Turning “dumb” products into three dimensional services could involve many things, but a place to start experimentation could be adding i) personalized and ii) contextually relevant information and services to the content, and iii) working with other companies to make your product work even better in conjunction with theirs.
This will involve many of the mostly-content companies transforming themselves into mostly-services companies. Certain commodity elements – dare I say it – even that Kabul reporter – will need to be outsourced to people who specialized in those areas. The challenge that many small newspaper companies will face is to build the infrastructure themselves.

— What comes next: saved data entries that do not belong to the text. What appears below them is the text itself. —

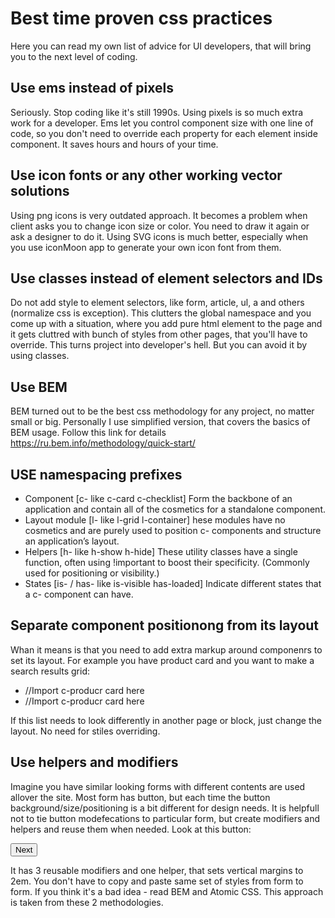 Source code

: # Best time proven css practices 
Here you can read my own list of advice for UI developers, that will bring you to the next level of coding.

## Use ems instead of pixels
Seriously. Stop coding like it's still 1990s. Using pixels is so much extra work for a developer.
Ems let you control component size with one line of code, so you don't need to override each property for each element inside component.
It saves hours and hours of your time.

## Use icon fonts or any other working vector solutions
Using png icons is very outdated approach. It becomes a problem when client asks you to change icon size or color.
You need to draw it again or ask a designer to do it.
Using SVG icons is much better, especially when you use iconMoon app to generate your own icon font from them.

## Use classes instead of element selectors and IDs
Do not add style to element selectors, like form, article, ul, a and others (normalize css is exception).
This clutters the global namespace and you come up with a situation, where you add pure html element to the page and it gets cluttred with bunch of styles from other pages, that you'll have to override.
This turns project into developer's hell. But you can avoid it by using classes.

## Use BEM
BEM turned out to be the best css methodology for any project, no matter small or big.
Personally I use simplified version, that covers the basics of BEM usage.
Follow this link  for details https://ru.bem.info/methodology/quick-start/

## USE namespacing prefixes
- Component	[c- like c-card c-checklist] Form the backbone of an application and contain all of the cosmetics for a standalone component.
- Layout module	[l- like l-grid l-container] hese modules have no cosmetics and are purely used to position c- components and structure an application’s layout.
- Helpers	[h- like h-show h-hide] These utility classes have a single function, often using !important to boost their specificity. (Commonly used for positioning or visibility.)
- States	[is- / has-	like is-visible has-loaded]	Indicate different states that a c- component can have.

## Separate component positionong from its layout
Whan it means is that you need to add extra markup around componenrs to set its layout.
For example you have product card and you want to make a search results grid:

<ul class="l-product-list">
    <li class="l-product-list__item">
        //Import c-producr card here
    </li>
    <li class="l-product-list__item">
        //Import c-producr card here
    </li>
</ul>

If this list needs to look differently in another page or block, just change the layout. No need for stiles overriding.

## Use helpers and modifiers
Imagine you have similar looking forms with different contents are used allover the site.
Most form has button, but each time the button background/size/positioning is a bit different for design needs.
It is helpfull not to tie button modefecations to particular form, but create modifiers and helpers and reuse them when needed.
Look at this button:

<button type="submit" class="c-btn c-btn--primary c-btn--bold c-btn--width-xl h-marg-v-20">Next</button>

It has 3 reusable modifiers and one helper, that sets vertical margins to 2em. You don't have to copy and paste same set of styles from form to form.
If you think it's a bad idea - read BEM and Atomic CSS. This approach is taken from these 2 methodologies.

##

An individual subscription to the FT or WSJ is just about manageable, but a better model, especially for the small guys, may like the one proposed by a new startup called Kachingle. Here you start with a (Big) assumption that a large number of people will be willing to pay a small monthly amount, say $5 into a pot that is administered centrally. This cash pile is then shared out among participating content providers who have signed up to the system, and then doled out according to the actual traffic (which can be measured by cookies or manually clicking an icon on the site). So if the FT signed up for this, they would leave most of the content open to the web, but recognize when one of the participating members was visiting, and the system would register them a share of the cash. If readers consistantly read more FT than the Wisconsin Gazette then the FT will get more of the cash.

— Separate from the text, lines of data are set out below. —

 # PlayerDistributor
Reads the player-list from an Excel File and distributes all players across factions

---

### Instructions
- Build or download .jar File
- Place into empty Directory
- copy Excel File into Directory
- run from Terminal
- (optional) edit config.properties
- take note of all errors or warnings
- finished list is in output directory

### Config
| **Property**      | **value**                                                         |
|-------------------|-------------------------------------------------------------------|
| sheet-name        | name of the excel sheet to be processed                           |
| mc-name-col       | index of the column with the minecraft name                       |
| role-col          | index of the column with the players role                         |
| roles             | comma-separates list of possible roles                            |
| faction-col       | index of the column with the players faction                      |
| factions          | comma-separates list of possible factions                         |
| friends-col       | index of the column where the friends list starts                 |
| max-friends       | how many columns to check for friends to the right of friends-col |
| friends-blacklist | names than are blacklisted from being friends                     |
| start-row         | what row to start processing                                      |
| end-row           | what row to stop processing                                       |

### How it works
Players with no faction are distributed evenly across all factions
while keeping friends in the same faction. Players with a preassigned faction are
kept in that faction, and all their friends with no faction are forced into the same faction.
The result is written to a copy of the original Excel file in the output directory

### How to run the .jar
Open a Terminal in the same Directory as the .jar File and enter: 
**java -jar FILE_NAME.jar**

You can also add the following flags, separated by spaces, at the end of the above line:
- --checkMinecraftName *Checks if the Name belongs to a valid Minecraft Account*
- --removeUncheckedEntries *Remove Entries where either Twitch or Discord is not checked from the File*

As my friend Jim Griffin, who is running a similar scheme for the record labels, points out, you need a fair way to split up the cash. The digital trails we leave around the web can be just that - as that is our attention. As long as we know we are benefitting the sites we visit, and can have some control about who gets our cash, this scheme has legs. All sorts of questions about whether such a scheme could ever reach critical mass, or whether this could be federated etc. But unlike the pay wall ideas above, it is based on having content available to the web for free, and providing additional services on top for people who pay. So a reader who does not pay sees the content, but when they are a payer, they see the content rendered in three dimensions – personalized, contextual and useful. The kinds of services that we’ll see are up to the imagination of the content companies, and we’re only now scratching the surface of what we could do with a new mountain of data. Whether its personalized alerts about stories of interest, delivery to your car of phone, offers from companies that you actually want or some angle of social networking (these people like the articles you read…). Who knows, we’re still early in the transformation, but we need to start coming up with ways to create positive, not negative, lockin.